TASK PROMPT. Copy nothing but the lines below running from the line containing "or YT Music" through the line containing "Integrations: ReVanced/revanced-integrations-0.117.0.apk", both end lines included.

(SOURCE RECORDS)

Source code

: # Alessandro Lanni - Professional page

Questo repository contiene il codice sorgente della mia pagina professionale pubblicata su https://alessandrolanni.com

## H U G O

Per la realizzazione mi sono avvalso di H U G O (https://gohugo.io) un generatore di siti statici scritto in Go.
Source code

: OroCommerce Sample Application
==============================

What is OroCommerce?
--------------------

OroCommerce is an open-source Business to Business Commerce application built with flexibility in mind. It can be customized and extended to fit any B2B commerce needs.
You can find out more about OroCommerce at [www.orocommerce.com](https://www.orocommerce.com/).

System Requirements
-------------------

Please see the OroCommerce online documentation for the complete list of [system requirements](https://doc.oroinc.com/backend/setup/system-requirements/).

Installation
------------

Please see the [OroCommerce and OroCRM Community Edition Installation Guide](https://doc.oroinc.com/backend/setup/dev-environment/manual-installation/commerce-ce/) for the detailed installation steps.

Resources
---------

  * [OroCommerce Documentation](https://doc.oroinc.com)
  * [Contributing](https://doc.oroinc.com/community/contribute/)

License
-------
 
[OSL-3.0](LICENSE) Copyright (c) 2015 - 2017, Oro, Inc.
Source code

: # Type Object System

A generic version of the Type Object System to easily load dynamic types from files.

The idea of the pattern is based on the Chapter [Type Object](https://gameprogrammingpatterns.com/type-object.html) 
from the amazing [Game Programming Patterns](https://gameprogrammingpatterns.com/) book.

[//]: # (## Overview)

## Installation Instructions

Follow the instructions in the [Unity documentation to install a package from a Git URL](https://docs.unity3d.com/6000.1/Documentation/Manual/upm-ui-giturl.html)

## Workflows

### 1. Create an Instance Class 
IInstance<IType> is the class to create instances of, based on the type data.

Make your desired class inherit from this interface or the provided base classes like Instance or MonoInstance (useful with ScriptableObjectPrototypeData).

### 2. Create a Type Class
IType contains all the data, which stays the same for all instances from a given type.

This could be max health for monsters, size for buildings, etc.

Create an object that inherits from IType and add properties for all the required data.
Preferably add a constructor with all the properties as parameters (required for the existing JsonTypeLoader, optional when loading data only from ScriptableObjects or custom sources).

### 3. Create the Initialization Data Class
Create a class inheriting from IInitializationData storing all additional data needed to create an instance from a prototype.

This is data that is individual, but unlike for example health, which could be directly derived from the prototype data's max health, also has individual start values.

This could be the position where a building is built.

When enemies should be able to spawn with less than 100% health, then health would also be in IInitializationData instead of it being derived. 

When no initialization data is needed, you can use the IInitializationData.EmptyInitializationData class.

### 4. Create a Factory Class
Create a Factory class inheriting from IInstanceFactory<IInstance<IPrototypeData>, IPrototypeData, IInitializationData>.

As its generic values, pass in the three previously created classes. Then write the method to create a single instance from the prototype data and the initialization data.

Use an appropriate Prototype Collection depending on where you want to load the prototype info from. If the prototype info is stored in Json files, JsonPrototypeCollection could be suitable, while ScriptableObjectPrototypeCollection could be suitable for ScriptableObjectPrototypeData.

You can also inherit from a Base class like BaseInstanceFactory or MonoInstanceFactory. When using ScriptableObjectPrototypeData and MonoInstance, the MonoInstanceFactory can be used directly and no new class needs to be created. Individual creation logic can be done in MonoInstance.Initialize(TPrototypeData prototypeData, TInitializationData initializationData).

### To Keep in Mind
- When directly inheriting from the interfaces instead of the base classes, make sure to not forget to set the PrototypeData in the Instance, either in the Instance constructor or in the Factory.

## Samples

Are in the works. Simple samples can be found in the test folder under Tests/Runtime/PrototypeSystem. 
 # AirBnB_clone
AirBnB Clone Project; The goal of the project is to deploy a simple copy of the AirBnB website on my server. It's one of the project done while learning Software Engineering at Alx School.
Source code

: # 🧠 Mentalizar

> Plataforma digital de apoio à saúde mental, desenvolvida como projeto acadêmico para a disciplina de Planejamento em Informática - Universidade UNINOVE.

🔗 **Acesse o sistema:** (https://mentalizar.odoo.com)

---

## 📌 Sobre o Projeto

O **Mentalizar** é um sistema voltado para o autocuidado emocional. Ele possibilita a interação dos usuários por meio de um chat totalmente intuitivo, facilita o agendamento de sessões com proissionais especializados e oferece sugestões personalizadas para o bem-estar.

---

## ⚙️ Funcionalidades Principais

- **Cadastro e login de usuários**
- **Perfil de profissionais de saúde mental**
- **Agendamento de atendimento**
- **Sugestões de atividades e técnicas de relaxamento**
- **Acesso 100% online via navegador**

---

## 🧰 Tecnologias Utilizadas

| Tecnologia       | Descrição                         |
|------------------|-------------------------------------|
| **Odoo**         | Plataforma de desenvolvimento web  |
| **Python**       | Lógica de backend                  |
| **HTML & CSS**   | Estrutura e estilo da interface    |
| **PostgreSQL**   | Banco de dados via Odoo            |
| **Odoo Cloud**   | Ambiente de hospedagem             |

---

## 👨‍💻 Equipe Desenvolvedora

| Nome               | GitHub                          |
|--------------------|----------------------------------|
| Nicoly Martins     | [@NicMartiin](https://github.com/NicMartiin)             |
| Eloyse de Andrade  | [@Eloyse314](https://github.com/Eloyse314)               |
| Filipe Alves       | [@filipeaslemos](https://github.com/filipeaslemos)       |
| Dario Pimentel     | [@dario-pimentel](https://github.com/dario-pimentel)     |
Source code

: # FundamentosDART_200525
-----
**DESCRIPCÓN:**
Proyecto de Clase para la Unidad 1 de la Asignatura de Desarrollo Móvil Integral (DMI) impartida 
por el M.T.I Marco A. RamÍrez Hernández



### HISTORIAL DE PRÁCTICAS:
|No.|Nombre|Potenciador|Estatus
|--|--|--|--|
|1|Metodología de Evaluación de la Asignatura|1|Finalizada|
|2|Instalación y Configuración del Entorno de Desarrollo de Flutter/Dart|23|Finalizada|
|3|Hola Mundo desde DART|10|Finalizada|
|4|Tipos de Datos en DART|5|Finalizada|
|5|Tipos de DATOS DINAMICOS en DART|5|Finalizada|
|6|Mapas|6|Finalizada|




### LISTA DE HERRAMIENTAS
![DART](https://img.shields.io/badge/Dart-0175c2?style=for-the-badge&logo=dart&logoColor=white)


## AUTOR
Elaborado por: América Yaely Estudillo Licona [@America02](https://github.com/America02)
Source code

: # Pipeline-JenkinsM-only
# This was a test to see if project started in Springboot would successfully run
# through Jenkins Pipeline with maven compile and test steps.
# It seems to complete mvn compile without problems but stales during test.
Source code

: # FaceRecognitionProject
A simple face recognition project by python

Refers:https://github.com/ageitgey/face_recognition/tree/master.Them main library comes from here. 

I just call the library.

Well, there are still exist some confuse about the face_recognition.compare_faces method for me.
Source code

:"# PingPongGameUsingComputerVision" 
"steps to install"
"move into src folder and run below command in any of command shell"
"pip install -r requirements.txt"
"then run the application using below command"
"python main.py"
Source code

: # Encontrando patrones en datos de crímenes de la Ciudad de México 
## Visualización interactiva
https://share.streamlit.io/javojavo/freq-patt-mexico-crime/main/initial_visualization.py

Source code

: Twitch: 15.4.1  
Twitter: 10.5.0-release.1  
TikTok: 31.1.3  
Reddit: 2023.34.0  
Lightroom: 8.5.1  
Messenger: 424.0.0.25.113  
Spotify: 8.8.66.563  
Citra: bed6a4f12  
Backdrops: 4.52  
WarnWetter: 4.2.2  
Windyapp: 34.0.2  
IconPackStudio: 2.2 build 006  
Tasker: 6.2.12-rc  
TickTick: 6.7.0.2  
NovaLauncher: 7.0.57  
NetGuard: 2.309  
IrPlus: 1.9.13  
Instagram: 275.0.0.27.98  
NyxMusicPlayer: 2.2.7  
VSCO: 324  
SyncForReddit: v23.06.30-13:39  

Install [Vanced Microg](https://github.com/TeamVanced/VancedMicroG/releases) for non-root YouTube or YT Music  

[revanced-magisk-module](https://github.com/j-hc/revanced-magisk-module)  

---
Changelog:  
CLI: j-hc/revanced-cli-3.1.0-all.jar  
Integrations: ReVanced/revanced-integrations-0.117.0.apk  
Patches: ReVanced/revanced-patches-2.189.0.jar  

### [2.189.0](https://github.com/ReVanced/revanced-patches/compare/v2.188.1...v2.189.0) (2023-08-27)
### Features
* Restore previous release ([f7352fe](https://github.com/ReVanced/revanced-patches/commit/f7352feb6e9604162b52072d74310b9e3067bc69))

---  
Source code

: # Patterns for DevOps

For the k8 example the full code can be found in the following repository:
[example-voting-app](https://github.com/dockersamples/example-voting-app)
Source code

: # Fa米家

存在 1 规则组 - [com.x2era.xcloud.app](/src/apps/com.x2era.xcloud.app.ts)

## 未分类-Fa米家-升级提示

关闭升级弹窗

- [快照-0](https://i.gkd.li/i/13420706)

(End SOURCE RECORDS)
(SOURCE RECORDS)

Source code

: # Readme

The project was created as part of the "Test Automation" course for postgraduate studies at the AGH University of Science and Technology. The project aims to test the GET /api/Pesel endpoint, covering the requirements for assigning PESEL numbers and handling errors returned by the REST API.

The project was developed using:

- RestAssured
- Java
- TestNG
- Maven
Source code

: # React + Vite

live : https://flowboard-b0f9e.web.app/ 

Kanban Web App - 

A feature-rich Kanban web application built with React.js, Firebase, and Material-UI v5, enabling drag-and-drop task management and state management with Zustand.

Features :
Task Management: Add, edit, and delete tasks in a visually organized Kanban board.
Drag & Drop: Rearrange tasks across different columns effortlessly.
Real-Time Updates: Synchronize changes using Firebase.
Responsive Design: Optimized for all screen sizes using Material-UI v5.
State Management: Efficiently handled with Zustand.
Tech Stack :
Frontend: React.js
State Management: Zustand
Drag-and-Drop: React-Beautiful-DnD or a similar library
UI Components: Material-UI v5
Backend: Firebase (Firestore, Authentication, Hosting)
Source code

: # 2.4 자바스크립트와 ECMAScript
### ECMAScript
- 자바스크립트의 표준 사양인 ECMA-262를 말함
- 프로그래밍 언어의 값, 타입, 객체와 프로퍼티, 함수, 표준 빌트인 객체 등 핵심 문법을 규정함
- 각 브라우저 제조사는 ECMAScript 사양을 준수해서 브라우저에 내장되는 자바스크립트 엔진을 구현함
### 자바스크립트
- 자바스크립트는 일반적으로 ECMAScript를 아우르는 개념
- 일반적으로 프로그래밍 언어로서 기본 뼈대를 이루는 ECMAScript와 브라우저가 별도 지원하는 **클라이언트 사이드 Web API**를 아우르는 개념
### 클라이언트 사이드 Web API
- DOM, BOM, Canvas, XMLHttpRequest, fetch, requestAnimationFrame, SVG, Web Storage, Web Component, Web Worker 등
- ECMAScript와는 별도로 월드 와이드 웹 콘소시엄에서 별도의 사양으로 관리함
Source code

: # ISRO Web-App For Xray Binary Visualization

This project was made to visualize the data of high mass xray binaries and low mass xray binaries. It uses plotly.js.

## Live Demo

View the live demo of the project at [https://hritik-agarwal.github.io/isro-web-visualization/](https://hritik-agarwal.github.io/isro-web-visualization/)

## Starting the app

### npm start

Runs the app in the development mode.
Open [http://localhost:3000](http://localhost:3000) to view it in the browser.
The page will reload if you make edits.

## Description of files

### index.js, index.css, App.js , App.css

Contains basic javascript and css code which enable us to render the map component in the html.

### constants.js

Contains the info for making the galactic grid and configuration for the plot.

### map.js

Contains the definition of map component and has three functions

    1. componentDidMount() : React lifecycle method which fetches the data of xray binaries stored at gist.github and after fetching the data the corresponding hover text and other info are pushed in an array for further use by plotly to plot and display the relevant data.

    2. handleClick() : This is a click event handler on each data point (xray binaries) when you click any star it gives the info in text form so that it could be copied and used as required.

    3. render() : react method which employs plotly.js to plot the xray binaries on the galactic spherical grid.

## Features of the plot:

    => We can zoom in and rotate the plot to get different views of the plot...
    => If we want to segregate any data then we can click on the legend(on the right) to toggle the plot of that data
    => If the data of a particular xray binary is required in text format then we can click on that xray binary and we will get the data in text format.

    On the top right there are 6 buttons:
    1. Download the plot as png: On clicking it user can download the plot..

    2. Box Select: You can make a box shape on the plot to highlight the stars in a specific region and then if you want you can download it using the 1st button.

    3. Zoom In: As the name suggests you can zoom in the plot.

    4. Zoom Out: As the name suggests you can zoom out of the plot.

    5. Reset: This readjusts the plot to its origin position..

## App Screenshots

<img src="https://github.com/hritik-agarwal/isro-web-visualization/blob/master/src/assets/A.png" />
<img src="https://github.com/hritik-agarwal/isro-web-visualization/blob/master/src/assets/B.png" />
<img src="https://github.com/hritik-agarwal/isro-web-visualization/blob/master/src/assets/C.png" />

(End SOURCE RECORDS)

FINISHED EXERCISE.
Install [Vanced Microg](https://github.com/TeamVanced/VancedMicroG/releases) for non-root YouTube or YT Music  

[revanced-magisk-module](https://github.com/j-hc/revanced-magisk-module)  

---
Changelog:  
CLI: j-hc/revanced-cli-3.1.0-all.jar  
Integrations: ReVanced/revanced-integrations-0.117.0.apk  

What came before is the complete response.